- [Records supplied]:
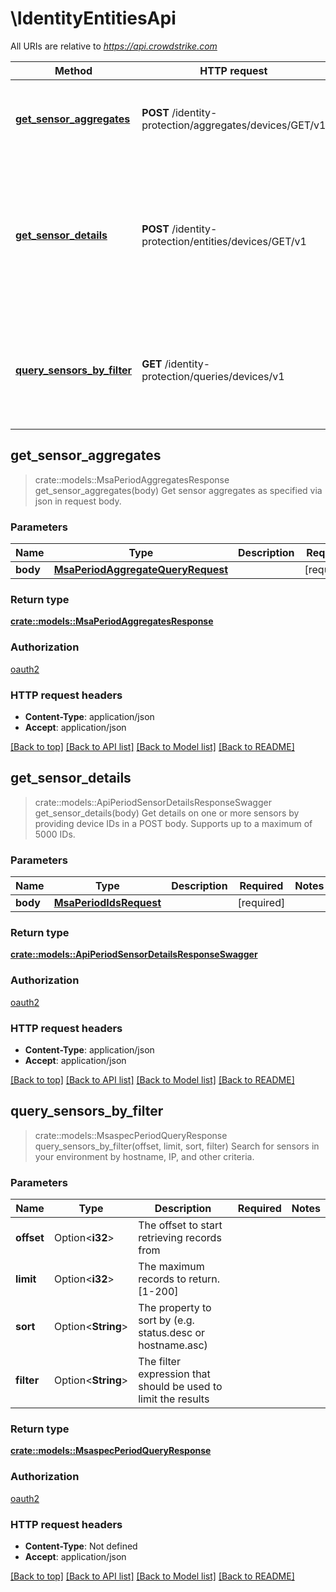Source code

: # \IdentityEntitiesApi

All URIs are relative to *https://api.crowdstrike.com*

Method | HTTP request | Description
------------- | ------------- | -------------
[**get_sensor_aggregates**](IdentityEntitiesApi.md#get_sensor_aggregates) | **POST** /identity-protection/aggregates/devices/GET/v1 | Get sensor aggregates as specified via json in request body.
[**get_sensor_details**](IdentityEntitiesApi.md#get_sensor_details) | **POST** /identity-protection/entities/devices/GET/v1 | Get details on one or more sensors by providing device IDs in a POST body. Supports up to a maximum of 5000 IDs.
[**query_sensors_by_filter**](IdentityEntitiesApi.md#query_sensors_by_filter) | **GET** /identity-protection/queries/devices/v1 | Search for sensors in your environment by hostname, IP, and other criteria.



## get_sensor_aggregates

> crate::models::MsaPeriodAggregatesResponse get_sensor_aggregates(body)
Get sensor aggregates as specified via json in request body.

### Parameters


Name | Type | Description  | Required | Notes
------------- | ------------- | ------------- | ------------- | -------------
**body** | [**MsaPeriodAggregateQueryRequest**](MsaPeriodAggregateQueryRequest.md) |  | [required] |

### Return type

[**crate::models::MsaPeriodAggregatesResponse**](msa.AggregatesResponse.md)

### Authorization

[oauth2](../README.md#oauth2)

### HTTP request headers

- **Content-Type**: application/json
- **Accept**: application/json

[[Back to top]](#) [[Back to API list]](../README.md#documentation-for-api-endpoints) [[Back to Model list]](../README.md#documentation-for-models) [[Back to README]](../README.md)


## get_sensor_details

> crate::models::ApiPeriodSensorDetailsResponseSwagger get_sensor_details(body)
Get details on one or more sensors by providing device IDs in a POST body. Supports up to a maximum of 5000 IDs.

### Parameters


Name | Type | Description  | Required | Notes
------------- | ------------- | ------------- | ------------- | -------------
**body** | [**MsaPeriodIdsRequest**](MsaPeriodIdsRequest.md) |  | [required] |

### Return type

[**crate::models::ApiPeriodSensorDetailsResponseSwagger**](api.SensorDetailsResponseSwagger.md)

### Authorization

[oauth2](../README.md#oauth2)

### HTTP request headers

- **Content-Type**: application/json
- **Accept**: application/json

[[Back to top]](#) [[Back to API list]](../README.md#documentation-for-api-endpoints) [[Back to Model list]](../README.md#documentation-for-models) [[Back to README]](../README.md)


## query_sensors_by_filter

> crate::models::MsaspecPeriodQueryResponse query_sensors_by_filter(offset, limit, sort, filter)
Search for sensors in your environment by hostname, IP, and other criteria.

### Parameters


Name | Type | Description  | Required | Notes
------------- | ------------- | ------------- | ------------- | -------------
**offset** | Option<**i32**> | The offset to start retrieving records from |  |
**limit** | Option<**i32**> | The maximum records to return. [1-200] |  |
**sort** | Option<**String**> | The property to sort by (e.g. status.desc or hostname.asc) |  |
**filter** | Option<**String**> | The filter expression that should be used to limit the results |  |

### Return type

[**crate::models::MsaspecPeriodQueryResponse**](msaspec.QueryResponse.md)

### Authorization

[oauth2](../README.md#oauth2)

### HTTP request headers

- **Content-Type**: Not defined
- **Accept**: application/json

[[Back to top]](#) [[Back to API list]](../README.md#documentation-for-api-endpoints) [[Back to Model list]](../README.md#documentation-for-models) [[Back to README]](../README.md)

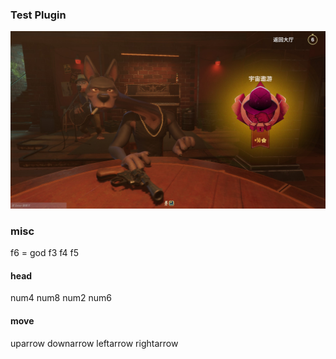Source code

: ### Test Plugin
![1](https://github.com/yuzhouUvU/LiarBarTest/blob/main/20241023182601_1.jpg?raw=true "1")

### misc
f6 = god
f3 f4 f5

#### head
num4
num8
num2
num6

#### move
uparrow
downarrow
leftarrow
rightarrow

- [Problem details]: Omit all pictures and repeat the rest of the records verbatim.

- [Solved exercise]:
Source code

: # \IdentityEntitiesApi

All URIs are relative to *https://api.crowdstrike.com*

Method | HTTP request | Description
------------- | ------------- | -------------
[**get_sensor_aggregates**](IdentityEntitiesApi.md#get_sensor_aggregates) | **POST** /identity-protection/aggregates/devices/GET/v1 | Get sensor aggregates as specified via json in request body.
[**get_sensor_details**](IdentityEntitiesApi.md#get_sensor_details) | **POST** /identity-protection/entities/devices/GET/v1 | Get details on one or more sensors by providing device IDs in a POST body. Supports up to a maximum of 5000 IDs.
[**query_sensors_by_filter**](IdentityEntitiesApi.md#query_sensors_by_filter) | **GET** /identity-protection/queries/devices/v1 | Search for sensors in your environment by hostname, IP, and other criteria.



## get_sensor_aggregates

> crate::models::MsaPeriodAggregatesResponse get_sensor_aggregates(body)
Get sensor aggregates as specified via json in request body.

### Parameters


Name | Type | Description  | Required | Notes
------------- | ------------- | ------------- | ------------- | -------------
**body** | [**MsaPeriodAggregateQueryRequest**](MsaPeriodAggregateQueryRequest.md) |  | [required] |

### Return type

[**crate::models::MsaPeriodAggregatesResponse**](msa.AggregatesResponse.md)

### Authorization

[oauth2](../README.md#oauth2)

### HTTP request headers

- **Content-Type**: application/json
- **Accept**: application/json

[[Back to top]](#) [[Back to API list]](../README.md#documentation-for-api-endpoints) [[Back to Model list]](../README.md#documentation-for-models) [[Back to README]](../README.md)


## get_sensor_details

> crate::models::ApiPeriodSensorDetailsResponseSwagger get_sensor_details(body)
Get details on one or more sensors by providing device IDs in a POST body. Supports up to a maximum of 5000 IDs.

### Parameters


Name | Type | Description  | Required | Notes
------------- | ------------- | ------------- | ------------- | -------------
**body** | [**MsaPeriodIdsRequest**](MsaPeriodIdsRequest.md) |  | [required] |

### Return type

[**crate::models::ApiPeriodSensorDetailsResponseSwagger**](api.SensorDetailsResponseSwagger.md)

### Authorization

[oauth2](../README.md#oauth2)

### HTTP request headers

- **Content-Type**: application/json
- **Accept**: application/json

[[Back to top]](#) [[Back to API list]](../README.md#documentation-for-api-endpoints) [[Back to Model list]](../README.md#documentation-for-models) [[Back to README]](../README.md)


## query_sensors_by_filter

> crate::models::MsaspecPeriodQueryResponse query_sensors_by_filter(offset, limit, sort, filter)
Search for sensors in your environment by hostname, IP, and other criteria.

### Parameters


Name | Type | Description  | Required | Notes
------------- | ------------- | ------------- | ------------- | -------------
**offset** | Option<**i32**> | The offset to start retrieving records from |  |
**limit** | Option<**i32**> | The maximum records to return. [1-200] |  |
**sort** | Option<**String**> | The property to sort by (e.g. status.desc or hostname.asc) |  |
**filter** | Option<**String**> | The filter expression that should be used to limit the results |  |

### Return type

[**crate::models::MsaspecPeriodQueryResponse**](msaspec.QueryResponse.md)

### Authorization

[oauth2](../README.md#oauth2)

### HTTP request headers

- **Content-Type**: Not defined
- **Accept**: application/json

[[Back to top]](#) [[Back to API list]](../README.md#documentation-for-api-endpoints) [[Back to Model list]](../README.md#documentation-for-models) [[Back to README]](../README.md)

Source code

: ### Test Plugin
![1](https://github.com/yuzhouUvU/LiarBarTest/blob/main/20241023182601_1.jpg?raw=true "1")

### misc
f6 = god
f3 f4 f5

#### head
num4
num8
num2
num6

#### move
uparrow
downarrow
leftarrow
rightarrow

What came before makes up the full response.